Work required: Look through the entries below and show every line containing the word "centering".

═════ Records provided

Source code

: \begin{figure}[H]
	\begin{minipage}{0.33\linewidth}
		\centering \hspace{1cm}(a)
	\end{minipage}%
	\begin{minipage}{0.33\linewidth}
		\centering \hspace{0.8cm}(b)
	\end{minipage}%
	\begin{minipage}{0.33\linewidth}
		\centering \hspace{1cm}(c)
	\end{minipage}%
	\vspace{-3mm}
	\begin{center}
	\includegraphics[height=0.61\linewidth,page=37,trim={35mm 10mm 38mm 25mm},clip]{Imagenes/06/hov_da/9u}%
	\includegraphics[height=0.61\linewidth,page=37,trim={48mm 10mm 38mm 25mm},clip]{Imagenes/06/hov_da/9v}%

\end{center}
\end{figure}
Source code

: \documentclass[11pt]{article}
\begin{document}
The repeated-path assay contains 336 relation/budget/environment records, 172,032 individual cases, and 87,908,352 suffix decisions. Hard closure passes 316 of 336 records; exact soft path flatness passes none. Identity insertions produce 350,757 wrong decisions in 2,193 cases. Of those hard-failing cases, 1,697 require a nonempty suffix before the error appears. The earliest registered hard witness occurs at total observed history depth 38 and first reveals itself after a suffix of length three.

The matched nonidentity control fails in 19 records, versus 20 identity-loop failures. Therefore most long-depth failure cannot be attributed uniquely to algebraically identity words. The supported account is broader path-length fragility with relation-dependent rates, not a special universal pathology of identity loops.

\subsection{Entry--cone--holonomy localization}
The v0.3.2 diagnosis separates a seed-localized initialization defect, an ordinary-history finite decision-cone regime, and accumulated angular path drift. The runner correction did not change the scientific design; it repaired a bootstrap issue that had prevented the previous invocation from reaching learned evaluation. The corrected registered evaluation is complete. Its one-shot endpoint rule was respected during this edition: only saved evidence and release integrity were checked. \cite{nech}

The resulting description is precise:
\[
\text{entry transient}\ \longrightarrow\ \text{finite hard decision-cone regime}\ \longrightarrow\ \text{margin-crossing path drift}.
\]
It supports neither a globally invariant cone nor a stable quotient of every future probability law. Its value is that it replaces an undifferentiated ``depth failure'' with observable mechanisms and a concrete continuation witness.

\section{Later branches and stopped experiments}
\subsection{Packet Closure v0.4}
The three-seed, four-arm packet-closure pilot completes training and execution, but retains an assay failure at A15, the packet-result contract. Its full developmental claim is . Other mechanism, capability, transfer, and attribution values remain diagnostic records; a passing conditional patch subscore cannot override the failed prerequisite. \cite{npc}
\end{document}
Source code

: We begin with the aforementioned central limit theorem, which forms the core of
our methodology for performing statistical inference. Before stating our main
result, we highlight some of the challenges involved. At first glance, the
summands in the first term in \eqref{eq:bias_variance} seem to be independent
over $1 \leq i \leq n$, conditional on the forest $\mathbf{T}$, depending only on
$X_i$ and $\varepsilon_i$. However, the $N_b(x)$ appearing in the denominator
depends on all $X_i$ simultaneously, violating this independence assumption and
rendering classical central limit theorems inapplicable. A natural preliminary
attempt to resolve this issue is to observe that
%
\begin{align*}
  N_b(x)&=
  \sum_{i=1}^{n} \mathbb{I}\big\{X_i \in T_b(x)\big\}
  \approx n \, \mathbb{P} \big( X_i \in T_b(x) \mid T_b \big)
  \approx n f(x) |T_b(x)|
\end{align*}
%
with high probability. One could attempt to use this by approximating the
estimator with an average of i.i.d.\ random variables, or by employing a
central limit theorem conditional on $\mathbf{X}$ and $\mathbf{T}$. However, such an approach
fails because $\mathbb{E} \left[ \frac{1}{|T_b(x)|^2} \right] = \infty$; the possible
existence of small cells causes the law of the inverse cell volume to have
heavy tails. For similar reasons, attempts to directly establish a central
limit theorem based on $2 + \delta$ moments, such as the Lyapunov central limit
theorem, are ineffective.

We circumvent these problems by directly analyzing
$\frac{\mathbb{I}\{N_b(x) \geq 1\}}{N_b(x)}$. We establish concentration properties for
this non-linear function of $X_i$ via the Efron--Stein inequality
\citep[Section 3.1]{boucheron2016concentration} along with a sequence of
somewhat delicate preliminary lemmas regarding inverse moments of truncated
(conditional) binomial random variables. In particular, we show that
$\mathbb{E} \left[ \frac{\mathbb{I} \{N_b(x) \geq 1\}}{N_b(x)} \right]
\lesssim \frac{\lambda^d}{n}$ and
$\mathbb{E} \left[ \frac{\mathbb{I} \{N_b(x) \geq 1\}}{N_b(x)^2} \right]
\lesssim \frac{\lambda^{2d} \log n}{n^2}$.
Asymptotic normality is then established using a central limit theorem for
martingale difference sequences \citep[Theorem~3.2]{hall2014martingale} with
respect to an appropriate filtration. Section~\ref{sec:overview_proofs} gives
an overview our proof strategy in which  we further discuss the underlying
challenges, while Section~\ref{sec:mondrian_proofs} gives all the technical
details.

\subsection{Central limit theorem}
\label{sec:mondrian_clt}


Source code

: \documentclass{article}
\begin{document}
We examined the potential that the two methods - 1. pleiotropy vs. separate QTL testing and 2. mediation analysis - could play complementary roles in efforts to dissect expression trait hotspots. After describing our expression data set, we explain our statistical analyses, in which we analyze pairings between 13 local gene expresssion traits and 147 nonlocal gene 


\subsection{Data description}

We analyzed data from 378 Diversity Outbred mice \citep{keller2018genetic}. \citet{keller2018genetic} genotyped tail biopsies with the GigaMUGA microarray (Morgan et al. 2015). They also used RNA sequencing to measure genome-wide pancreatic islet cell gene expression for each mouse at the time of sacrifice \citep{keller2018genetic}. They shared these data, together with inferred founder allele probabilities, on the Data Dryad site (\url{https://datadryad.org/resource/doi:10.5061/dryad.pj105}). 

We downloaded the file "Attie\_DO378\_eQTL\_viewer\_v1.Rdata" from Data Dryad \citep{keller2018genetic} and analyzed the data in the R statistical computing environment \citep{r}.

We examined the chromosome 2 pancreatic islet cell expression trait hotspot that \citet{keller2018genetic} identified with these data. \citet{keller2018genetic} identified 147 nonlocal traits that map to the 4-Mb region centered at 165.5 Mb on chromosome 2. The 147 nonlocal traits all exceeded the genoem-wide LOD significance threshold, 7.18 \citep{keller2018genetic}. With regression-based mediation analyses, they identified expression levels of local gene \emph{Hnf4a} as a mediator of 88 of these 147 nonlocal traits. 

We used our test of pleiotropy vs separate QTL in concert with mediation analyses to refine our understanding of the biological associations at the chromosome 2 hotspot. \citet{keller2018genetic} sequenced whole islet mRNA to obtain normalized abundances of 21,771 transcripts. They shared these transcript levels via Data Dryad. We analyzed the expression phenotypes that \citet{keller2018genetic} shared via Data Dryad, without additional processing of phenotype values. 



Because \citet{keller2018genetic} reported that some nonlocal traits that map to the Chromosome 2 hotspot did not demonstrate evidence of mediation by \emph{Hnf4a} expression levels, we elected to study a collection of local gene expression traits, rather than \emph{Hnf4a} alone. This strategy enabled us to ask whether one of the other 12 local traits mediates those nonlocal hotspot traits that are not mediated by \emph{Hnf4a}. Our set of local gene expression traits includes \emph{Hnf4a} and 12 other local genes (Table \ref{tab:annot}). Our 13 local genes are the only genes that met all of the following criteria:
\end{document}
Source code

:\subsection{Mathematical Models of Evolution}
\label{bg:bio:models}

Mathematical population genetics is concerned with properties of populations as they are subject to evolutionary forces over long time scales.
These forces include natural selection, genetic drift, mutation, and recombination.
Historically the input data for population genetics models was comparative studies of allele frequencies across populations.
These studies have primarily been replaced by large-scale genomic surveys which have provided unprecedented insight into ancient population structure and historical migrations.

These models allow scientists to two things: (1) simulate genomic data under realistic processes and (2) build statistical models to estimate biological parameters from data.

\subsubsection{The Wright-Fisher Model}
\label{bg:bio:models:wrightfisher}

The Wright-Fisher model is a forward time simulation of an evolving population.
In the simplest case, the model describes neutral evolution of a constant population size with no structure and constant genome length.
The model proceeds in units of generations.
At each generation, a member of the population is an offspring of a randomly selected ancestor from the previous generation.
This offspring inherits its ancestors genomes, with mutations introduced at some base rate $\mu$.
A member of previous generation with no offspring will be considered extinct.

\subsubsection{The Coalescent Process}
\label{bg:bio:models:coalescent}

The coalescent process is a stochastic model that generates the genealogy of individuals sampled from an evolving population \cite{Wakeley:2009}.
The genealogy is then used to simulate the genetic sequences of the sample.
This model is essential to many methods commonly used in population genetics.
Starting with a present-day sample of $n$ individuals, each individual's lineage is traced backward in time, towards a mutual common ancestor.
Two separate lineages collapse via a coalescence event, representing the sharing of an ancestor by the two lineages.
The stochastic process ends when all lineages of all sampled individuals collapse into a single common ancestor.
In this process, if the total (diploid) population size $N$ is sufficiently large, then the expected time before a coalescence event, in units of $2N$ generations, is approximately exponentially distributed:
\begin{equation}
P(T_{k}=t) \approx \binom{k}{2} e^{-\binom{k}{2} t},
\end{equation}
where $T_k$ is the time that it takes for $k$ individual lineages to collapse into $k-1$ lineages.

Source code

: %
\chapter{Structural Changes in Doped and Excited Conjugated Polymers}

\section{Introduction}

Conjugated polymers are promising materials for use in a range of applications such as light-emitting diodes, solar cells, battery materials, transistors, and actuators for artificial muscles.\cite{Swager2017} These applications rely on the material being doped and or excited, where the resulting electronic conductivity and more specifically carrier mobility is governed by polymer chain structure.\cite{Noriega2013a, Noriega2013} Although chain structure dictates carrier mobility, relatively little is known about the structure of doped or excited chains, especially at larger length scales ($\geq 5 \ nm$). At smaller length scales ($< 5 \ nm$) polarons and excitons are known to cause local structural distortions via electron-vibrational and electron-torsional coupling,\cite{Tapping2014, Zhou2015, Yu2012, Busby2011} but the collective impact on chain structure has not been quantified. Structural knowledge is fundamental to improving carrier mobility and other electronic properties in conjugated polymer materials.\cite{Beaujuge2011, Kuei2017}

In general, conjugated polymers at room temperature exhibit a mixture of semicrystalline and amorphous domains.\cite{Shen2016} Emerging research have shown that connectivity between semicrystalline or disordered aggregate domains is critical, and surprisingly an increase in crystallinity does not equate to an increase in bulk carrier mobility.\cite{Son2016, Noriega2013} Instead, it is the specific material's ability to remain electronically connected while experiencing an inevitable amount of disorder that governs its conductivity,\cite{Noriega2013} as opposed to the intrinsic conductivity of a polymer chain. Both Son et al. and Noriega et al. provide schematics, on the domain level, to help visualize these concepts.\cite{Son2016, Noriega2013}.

══════════

Written reply:
		\centering \hspace{1cm}(a)
		\centering \hspace{0.8cm}(b)
		\centering \hspace{1cm}(c)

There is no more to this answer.